On the agenda was “Project Xbox,” the codename for the March 1 protest, the principal’s decision to squash the event, and the suspensions that were given to the four students who helped organize the walkout.
Some students came to the meeting to cast a spotlight on the issues they planned to protest about and to demand that the suspensions be removed from the four students’ permanent records.
Prince George’s County Board of Education member Amber Waller (District 3), who represents the area, said Monday night’s meeting was not the appropriate place to discuss the suspensions or to demand that they be lifted. Instead, she used the meeting to encourage political activism – but only if it’s done in the right manner.
Waller disagreed that Northwestern Principal Edgar Batenga violated the students’ rights when he pressured the students to call off the walkout. When the the students were supposed to walk out of the building, several dozen students walked out of class causing a “major issue” in the hallways, Batenga said.

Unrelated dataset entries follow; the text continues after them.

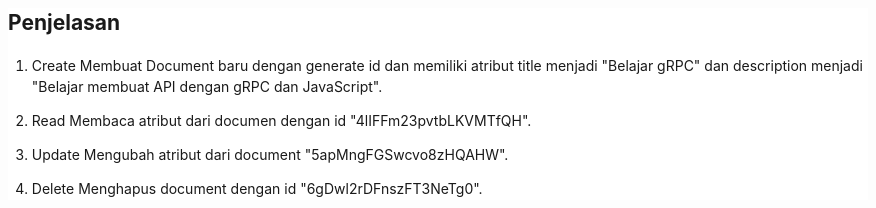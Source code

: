 
## Penjelasan

1. Create
Membuat Document baru dengan generate id dan memiliki atribut title menjadi  "Belajar gRPC" dan description menjadi "Belajar membuat API dengan gRPC dan JavaScript".

2. Read
Membaca atribut dari documen dengan id "4lIFFm23pvtbLKVMTfQH".

3. Update
Mengubah atribut dari document "5apMngFGSwcvo8zHQAHW".

4. Delete
Menghapus document dengan id "6gDwl2rDFnszFT3NeTg0".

“Education is a civil right, but disruption of education is not a civil right,” Waller said.
She told the students that they should have identified their issues, then spoken to those who could address the issues. If their concerns were not dealt with satisfactorily, then you take further action, she said. Batenga and Waller said the students never contacted them with her concerns.
The students said the walkout, which was part of a national effort, was to increase teacher pay, improve the quality of education and demand an apology to Filipino teachers who will lose their jobs because their visas will expire.
Christian Rhodes, the education liaison for Prince George’s County Executive Rushern L. Baker III, said he hopes that whatever resolution comes out of the situation includes a second look at the suspensions.
“If the suspensions are upheld, I hope that they do not stay on their permanent records,” Rhodes said.
Meanwhile, officials said Batenga has been has been hearing it from both sides: parents who support his decision by averting chaos in the school and those who think he went too far with the disciplinary action.